Exercise material:
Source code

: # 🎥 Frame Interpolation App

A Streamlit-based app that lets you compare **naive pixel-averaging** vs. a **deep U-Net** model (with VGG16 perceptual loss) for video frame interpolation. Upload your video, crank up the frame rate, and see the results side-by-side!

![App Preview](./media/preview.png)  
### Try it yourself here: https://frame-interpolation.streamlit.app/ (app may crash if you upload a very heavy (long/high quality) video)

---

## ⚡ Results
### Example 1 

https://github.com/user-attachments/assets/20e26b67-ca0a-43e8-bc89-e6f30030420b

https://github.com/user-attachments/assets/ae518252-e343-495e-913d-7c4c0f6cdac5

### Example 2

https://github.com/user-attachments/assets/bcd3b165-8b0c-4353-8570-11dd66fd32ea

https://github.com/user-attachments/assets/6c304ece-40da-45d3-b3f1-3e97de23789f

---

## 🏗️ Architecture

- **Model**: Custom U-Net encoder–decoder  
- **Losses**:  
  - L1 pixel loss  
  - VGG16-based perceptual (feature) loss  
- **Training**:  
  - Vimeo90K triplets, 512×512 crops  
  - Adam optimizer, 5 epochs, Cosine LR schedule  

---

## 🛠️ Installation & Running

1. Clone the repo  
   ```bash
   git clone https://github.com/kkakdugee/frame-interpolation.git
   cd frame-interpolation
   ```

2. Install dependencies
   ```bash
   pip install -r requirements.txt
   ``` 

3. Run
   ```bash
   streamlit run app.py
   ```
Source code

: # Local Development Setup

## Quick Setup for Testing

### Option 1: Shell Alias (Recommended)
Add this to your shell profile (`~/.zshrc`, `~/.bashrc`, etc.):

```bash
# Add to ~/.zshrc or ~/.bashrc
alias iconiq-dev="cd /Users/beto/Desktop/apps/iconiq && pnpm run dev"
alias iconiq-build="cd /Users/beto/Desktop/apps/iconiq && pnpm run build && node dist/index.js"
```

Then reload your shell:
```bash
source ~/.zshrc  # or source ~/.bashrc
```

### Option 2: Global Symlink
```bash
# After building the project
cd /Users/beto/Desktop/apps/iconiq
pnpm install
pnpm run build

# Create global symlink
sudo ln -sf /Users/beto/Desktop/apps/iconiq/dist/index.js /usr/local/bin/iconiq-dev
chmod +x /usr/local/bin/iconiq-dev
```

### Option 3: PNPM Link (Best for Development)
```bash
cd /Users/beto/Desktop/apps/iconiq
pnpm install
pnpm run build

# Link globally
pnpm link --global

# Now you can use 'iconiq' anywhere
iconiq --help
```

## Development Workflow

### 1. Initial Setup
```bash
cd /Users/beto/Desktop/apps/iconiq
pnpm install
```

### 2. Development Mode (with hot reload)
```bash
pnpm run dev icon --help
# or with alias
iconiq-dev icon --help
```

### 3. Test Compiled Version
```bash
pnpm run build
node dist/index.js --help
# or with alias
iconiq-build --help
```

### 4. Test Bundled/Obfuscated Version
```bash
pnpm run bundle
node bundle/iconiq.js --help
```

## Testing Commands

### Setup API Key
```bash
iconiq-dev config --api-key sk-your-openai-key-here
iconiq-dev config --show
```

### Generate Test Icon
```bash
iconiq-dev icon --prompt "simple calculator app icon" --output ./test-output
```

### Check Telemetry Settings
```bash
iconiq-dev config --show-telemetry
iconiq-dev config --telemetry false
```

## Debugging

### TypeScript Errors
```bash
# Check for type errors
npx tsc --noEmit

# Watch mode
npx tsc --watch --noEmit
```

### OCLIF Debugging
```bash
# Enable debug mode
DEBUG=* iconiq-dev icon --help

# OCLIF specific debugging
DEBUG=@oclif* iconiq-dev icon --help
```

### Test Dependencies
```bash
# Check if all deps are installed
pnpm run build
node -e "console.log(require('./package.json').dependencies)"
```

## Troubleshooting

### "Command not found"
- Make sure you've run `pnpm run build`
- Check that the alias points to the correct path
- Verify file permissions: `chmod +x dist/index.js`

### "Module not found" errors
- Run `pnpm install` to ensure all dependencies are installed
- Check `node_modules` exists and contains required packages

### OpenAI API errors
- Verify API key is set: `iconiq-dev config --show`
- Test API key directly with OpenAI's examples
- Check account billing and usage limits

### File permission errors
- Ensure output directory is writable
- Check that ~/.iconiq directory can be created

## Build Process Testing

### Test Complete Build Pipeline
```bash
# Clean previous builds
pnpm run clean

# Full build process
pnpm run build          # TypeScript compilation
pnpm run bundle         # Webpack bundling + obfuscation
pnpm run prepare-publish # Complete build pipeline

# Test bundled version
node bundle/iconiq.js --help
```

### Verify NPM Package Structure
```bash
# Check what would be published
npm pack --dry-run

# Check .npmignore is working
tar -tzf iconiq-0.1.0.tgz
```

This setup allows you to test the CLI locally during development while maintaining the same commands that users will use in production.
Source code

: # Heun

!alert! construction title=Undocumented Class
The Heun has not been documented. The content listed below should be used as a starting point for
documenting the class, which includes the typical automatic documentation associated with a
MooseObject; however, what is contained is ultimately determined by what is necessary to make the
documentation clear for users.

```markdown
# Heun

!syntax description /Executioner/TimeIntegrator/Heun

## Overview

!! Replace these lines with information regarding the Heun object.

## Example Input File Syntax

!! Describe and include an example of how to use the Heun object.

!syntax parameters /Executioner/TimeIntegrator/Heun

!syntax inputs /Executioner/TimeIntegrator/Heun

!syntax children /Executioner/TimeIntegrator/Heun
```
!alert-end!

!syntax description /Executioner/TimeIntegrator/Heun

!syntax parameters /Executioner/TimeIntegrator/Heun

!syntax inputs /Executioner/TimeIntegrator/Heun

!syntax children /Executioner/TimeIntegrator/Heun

Task instructions: If a line in the records includes "installed", it counts toward the total; report that total by itself.

Solved exercise: 2